◆ What is being asked
Nothing but a number should be written: the count of lines below that contain "modes".

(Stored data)
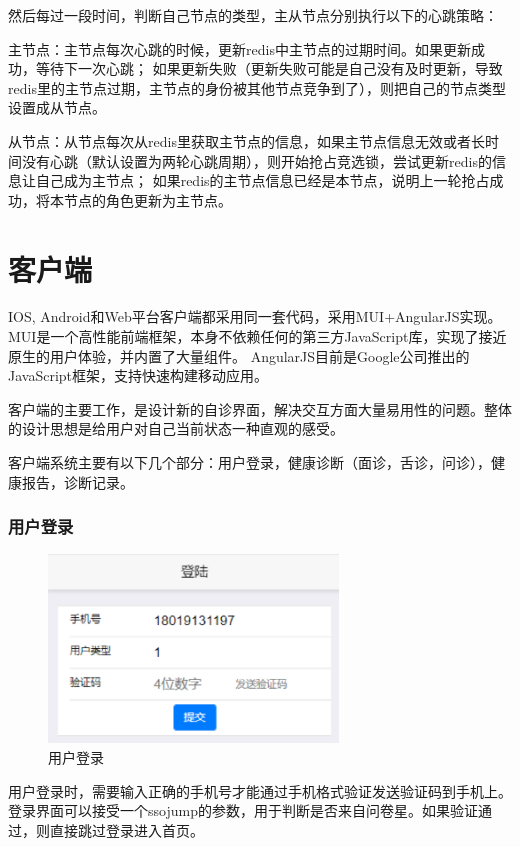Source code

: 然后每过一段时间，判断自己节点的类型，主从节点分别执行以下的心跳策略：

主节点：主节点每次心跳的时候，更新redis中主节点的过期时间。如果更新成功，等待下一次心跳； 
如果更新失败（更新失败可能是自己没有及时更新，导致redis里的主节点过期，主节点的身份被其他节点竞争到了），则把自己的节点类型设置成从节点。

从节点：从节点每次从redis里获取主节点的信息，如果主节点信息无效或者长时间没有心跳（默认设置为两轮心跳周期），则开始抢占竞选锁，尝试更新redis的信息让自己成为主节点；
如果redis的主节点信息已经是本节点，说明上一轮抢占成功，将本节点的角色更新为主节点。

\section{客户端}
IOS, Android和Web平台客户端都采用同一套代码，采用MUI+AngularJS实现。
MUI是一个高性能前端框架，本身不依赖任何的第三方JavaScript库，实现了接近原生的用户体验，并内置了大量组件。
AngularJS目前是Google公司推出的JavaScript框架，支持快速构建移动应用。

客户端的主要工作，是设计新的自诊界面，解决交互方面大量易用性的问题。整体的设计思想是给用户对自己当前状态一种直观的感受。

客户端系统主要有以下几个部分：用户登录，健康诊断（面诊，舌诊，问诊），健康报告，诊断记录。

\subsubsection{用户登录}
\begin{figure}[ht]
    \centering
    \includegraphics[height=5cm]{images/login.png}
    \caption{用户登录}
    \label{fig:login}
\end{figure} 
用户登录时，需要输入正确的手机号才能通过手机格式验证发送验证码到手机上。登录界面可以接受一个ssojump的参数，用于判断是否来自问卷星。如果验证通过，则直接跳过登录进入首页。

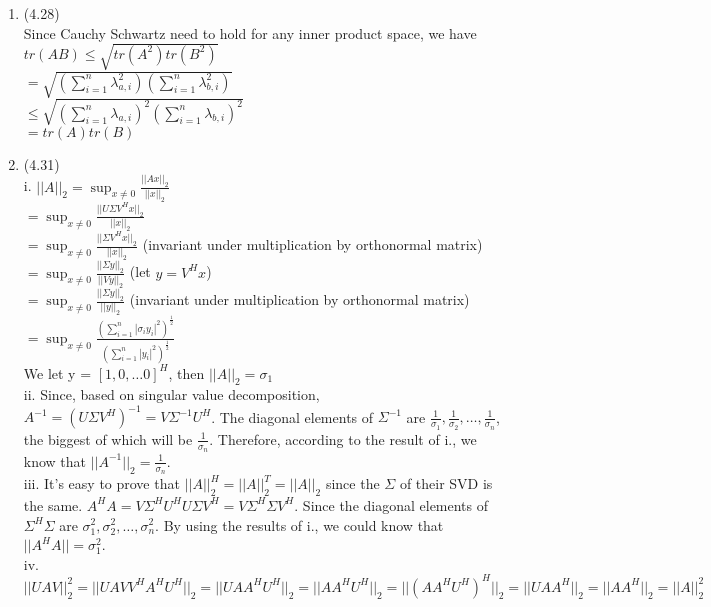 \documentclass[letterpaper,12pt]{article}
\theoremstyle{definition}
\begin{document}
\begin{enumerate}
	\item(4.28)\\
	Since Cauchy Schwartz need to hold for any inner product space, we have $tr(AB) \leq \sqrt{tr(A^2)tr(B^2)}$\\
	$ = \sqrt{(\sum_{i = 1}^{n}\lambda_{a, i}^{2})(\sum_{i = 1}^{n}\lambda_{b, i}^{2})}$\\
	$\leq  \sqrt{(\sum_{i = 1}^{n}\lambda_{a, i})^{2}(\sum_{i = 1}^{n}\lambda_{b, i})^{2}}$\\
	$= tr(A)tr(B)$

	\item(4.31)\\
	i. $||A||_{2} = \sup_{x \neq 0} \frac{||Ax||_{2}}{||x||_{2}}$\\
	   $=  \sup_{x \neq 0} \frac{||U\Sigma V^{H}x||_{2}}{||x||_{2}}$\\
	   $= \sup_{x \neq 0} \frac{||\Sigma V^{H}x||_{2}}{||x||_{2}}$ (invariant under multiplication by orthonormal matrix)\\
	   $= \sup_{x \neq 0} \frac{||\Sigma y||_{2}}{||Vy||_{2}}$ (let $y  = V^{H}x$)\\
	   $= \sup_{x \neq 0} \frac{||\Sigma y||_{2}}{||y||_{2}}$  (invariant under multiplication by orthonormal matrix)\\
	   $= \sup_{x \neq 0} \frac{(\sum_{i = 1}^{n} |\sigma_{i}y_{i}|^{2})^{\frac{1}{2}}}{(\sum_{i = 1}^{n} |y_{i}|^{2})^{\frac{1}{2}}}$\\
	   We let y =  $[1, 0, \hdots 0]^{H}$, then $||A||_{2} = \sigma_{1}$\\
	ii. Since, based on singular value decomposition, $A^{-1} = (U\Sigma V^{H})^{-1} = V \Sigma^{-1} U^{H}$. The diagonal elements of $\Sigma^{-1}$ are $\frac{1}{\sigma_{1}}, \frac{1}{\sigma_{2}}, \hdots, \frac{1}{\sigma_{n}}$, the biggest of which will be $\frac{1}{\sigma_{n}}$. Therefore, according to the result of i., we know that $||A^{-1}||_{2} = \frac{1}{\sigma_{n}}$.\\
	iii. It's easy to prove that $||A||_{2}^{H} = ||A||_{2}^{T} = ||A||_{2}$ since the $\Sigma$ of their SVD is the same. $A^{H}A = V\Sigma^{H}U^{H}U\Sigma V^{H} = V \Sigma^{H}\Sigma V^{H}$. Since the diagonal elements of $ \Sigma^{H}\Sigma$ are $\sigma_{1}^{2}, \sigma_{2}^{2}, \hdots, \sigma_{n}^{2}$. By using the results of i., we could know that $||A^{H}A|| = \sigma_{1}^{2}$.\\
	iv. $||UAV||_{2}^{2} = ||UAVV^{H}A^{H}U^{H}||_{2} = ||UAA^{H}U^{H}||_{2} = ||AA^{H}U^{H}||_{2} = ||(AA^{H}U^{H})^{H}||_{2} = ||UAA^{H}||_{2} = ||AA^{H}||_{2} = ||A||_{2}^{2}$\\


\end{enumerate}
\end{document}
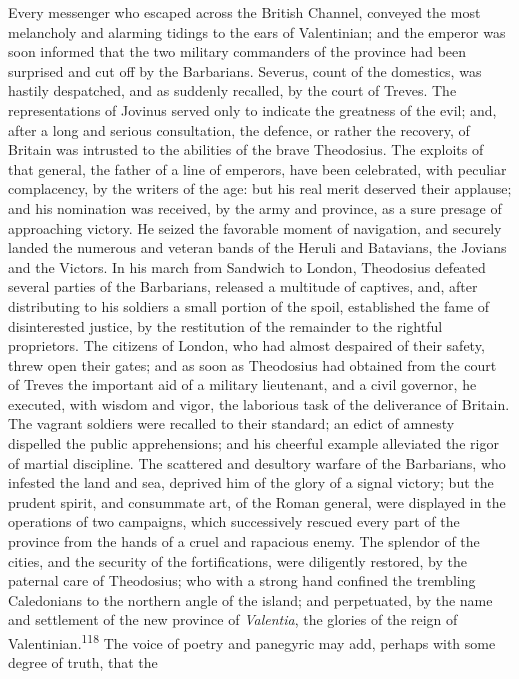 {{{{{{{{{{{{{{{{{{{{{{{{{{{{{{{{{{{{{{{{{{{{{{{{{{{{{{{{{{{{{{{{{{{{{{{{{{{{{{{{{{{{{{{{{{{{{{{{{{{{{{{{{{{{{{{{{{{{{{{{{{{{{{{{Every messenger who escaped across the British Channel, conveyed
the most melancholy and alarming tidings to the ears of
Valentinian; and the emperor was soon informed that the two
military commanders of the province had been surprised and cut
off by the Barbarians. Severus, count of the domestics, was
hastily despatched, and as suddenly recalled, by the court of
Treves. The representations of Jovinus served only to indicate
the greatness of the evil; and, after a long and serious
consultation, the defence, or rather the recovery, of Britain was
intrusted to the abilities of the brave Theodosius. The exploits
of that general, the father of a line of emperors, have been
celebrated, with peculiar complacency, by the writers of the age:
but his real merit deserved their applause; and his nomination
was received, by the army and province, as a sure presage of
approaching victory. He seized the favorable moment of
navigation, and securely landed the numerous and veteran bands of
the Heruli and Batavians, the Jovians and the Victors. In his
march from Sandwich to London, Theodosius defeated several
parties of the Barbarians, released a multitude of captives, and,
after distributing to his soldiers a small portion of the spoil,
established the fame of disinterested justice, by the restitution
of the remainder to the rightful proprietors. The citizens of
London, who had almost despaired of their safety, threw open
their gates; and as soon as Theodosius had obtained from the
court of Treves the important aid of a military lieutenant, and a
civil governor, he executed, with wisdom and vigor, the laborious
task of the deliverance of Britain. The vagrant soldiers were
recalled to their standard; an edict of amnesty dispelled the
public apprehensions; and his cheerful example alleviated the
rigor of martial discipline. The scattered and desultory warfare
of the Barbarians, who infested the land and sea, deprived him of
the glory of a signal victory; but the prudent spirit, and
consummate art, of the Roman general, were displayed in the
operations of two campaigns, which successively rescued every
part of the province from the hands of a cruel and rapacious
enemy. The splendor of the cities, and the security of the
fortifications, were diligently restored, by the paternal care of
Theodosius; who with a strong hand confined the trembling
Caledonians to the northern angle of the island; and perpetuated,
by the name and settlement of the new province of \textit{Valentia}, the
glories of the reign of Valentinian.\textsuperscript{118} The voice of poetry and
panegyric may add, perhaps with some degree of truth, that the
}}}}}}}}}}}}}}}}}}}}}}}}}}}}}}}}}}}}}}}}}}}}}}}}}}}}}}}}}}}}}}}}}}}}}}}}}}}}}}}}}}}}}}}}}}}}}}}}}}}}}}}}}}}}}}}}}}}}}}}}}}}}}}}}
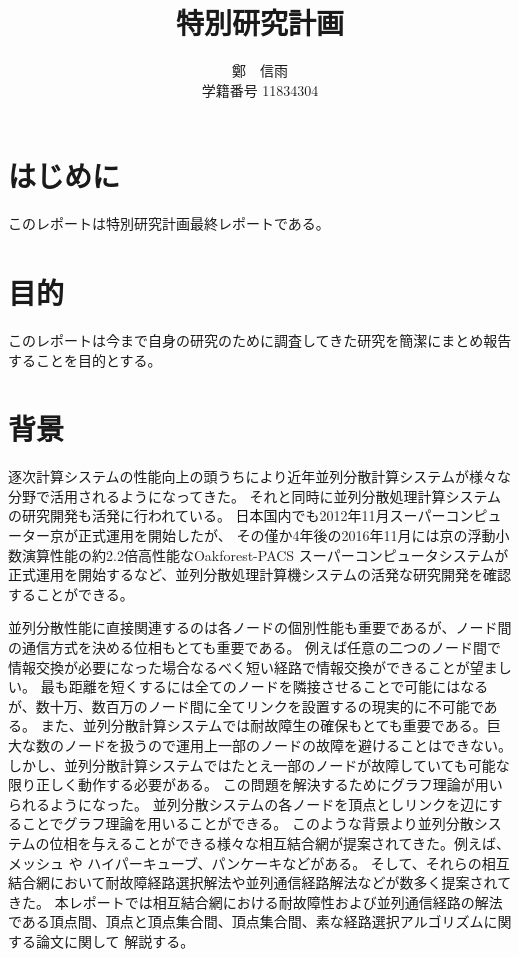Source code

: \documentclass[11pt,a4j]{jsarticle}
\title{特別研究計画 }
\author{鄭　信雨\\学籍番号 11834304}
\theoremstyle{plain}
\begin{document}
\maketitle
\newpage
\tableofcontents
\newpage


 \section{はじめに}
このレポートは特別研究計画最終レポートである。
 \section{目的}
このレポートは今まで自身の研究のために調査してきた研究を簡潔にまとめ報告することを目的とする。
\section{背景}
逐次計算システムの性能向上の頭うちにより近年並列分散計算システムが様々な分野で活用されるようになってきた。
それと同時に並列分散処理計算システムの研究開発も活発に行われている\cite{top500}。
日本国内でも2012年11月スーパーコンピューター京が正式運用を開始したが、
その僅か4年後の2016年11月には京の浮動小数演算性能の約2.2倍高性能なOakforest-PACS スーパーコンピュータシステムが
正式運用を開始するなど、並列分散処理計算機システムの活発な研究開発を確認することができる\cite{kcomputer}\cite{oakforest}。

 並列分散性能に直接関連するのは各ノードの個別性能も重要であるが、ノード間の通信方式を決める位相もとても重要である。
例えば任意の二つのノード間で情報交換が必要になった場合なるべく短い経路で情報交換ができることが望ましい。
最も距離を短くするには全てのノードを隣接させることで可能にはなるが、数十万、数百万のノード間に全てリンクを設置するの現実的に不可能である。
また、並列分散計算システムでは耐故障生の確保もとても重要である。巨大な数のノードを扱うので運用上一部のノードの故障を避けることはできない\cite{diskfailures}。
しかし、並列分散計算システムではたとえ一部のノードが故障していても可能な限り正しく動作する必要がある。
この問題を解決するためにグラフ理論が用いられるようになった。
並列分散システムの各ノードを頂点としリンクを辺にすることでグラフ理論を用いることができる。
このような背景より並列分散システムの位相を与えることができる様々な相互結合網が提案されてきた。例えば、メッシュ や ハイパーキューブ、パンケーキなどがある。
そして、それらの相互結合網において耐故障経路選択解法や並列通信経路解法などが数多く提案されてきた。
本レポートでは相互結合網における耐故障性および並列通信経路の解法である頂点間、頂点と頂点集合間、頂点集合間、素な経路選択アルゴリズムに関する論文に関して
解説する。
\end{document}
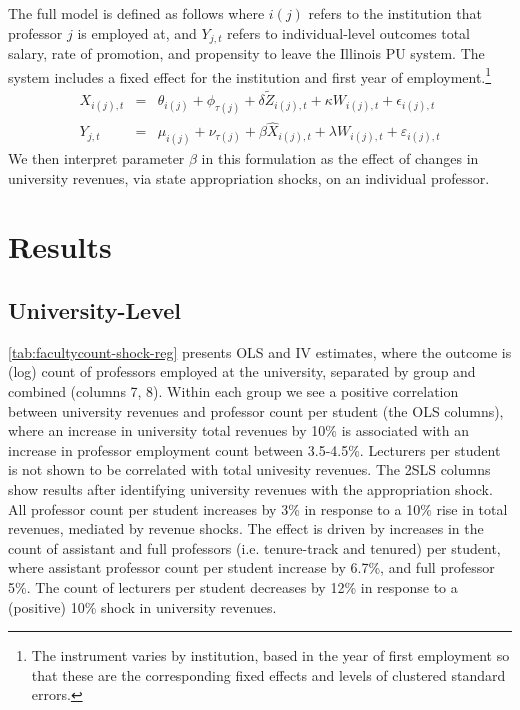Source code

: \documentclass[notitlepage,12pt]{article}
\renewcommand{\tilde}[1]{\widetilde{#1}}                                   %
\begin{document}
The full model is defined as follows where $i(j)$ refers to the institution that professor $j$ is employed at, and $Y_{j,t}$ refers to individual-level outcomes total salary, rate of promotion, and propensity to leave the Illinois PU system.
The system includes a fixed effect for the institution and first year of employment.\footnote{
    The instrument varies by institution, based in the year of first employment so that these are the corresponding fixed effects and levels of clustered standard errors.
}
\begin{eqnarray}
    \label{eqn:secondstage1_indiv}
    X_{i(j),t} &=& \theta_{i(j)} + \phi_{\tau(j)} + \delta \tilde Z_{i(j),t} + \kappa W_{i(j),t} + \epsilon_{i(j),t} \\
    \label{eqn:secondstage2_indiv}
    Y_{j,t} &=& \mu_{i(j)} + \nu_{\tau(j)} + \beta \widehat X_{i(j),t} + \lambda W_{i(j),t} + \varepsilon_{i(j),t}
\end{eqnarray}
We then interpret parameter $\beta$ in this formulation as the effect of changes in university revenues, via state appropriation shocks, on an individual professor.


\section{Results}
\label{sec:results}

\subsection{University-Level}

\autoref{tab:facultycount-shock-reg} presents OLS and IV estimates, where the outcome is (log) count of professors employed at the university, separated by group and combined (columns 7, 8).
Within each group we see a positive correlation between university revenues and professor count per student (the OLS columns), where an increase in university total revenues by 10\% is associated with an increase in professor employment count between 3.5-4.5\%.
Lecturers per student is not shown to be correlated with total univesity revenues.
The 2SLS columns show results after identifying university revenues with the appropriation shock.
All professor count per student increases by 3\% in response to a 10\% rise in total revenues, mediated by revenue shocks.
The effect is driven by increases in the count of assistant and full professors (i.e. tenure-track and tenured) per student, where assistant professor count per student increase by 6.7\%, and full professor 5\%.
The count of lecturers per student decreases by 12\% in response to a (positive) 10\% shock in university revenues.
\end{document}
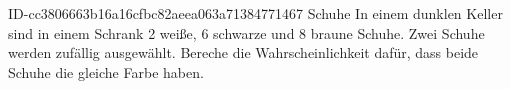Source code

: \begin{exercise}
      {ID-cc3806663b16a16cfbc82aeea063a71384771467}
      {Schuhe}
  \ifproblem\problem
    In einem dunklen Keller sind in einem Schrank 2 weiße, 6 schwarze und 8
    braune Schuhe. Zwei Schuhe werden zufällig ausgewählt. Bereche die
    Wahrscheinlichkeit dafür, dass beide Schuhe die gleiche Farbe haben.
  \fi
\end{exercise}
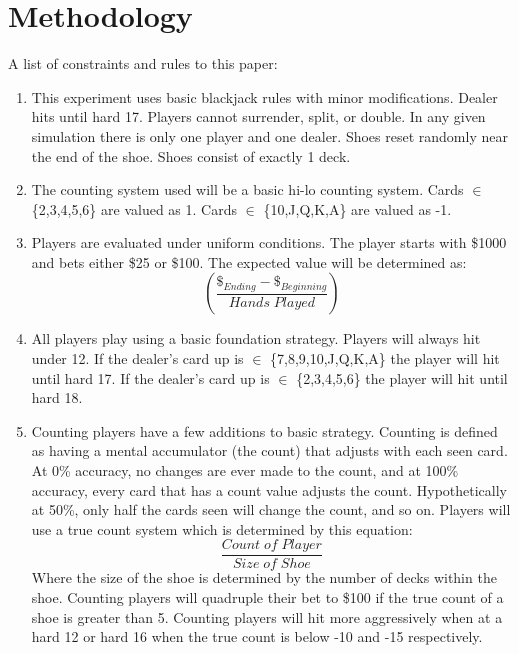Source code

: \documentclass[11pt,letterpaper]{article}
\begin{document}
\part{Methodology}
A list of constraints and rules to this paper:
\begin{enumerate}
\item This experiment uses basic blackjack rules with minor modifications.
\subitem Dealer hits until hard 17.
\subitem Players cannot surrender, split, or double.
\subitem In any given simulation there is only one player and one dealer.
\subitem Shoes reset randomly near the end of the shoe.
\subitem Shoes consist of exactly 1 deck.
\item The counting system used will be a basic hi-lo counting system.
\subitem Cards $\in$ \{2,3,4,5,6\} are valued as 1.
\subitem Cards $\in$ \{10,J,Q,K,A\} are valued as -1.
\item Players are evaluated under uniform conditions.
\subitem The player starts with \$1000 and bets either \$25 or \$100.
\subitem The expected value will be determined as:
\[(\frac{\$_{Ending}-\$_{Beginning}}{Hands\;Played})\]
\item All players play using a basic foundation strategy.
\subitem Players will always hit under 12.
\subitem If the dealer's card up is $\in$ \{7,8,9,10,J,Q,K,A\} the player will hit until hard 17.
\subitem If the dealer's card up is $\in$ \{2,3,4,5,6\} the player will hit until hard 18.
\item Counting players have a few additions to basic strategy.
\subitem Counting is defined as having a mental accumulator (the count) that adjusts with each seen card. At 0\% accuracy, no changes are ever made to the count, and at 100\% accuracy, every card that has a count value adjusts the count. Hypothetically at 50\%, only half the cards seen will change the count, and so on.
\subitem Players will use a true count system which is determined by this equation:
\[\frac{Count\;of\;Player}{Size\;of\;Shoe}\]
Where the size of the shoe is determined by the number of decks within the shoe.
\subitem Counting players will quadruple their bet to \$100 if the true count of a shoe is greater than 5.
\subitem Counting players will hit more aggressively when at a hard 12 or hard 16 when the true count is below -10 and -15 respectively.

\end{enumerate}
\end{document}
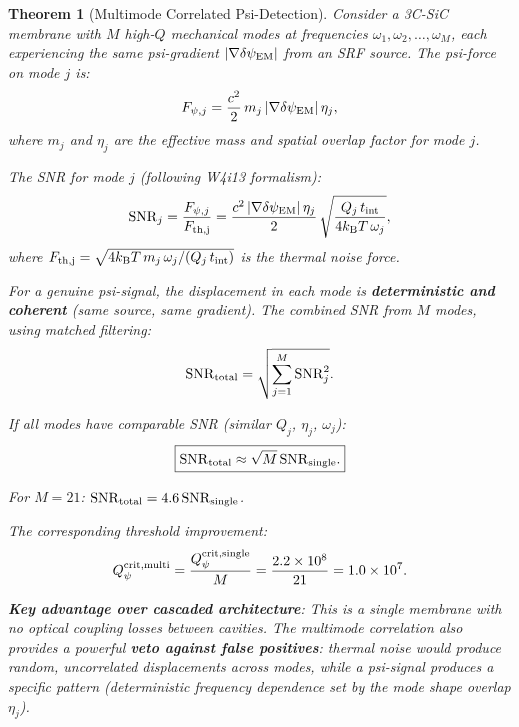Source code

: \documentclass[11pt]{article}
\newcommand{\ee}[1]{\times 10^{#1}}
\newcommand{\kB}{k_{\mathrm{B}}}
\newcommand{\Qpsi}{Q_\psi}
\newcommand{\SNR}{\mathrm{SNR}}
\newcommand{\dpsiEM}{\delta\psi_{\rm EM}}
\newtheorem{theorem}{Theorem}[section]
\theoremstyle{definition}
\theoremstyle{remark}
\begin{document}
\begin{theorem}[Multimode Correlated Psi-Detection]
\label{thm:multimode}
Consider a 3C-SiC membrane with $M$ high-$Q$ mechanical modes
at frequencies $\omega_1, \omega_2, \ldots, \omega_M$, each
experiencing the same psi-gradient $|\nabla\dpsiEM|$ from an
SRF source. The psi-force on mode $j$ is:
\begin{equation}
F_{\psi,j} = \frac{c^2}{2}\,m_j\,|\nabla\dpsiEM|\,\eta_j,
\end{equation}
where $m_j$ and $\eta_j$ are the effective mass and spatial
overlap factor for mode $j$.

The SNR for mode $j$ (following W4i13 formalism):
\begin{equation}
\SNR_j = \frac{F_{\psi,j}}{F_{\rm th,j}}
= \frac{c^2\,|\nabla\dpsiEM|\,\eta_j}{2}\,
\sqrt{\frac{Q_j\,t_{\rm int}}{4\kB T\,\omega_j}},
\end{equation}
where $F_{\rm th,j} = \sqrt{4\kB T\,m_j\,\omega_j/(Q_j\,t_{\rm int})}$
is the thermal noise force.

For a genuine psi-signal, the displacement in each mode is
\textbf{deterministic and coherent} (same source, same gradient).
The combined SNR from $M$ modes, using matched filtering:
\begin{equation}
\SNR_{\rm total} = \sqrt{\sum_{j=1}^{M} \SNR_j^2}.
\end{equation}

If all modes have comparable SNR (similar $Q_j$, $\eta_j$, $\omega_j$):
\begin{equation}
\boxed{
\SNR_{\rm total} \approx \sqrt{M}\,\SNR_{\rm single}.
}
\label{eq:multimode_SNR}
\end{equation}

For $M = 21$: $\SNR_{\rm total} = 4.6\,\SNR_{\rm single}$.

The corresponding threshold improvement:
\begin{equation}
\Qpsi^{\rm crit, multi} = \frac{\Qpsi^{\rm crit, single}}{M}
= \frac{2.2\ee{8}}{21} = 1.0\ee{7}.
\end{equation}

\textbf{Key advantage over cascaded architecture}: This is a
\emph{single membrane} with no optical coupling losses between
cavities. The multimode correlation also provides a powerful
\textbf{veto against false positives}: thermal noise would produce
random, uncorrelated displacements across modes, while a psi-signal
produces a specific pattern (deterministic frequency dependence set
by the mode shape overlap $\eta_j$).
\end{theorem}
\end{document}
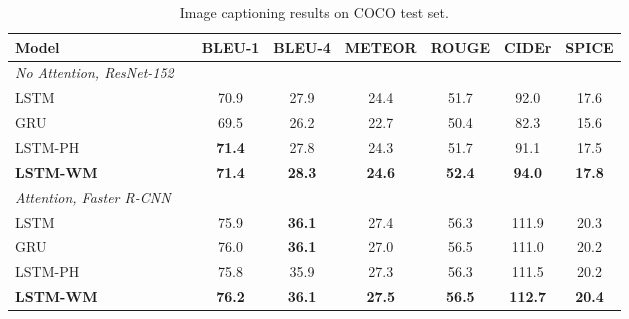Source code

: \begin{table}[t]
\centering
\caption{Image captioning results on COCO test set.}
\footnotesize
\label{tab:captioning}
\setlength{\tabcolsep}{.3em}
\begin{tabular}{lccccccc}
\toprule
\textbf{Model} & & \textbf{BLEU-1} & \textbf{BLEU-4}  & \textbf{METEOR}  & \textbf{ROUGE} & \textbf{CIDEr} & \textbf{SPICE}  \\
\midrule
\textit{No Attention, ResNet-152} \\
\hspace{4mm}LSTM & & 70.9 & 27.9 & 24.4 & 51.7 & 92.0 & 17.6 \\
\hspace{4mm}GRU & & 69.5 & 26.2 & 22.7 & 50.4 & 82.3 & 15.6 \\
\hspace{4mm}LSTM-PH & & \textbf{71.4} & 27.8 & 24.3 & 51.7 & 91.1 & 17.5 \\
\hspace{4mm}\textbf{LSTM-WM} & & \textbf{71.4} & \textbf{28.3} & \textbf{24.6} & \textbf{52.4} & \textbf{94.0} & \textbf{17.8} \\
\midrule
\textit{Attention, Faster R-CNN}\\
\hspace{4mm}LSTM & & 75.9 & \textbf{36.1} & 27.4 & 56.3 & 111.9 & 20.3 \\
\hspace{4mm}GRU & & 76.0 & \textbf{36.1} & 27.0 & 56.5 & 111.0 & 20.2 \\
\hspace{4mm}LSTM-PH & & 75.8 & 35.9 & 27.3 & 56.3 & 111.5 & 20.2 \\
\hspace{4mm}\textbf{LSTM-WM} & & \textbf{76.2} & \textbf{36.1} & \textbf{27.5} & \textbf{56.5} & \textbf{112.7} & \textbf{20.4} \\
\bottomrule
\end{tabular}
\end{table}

◆ Exercise output
4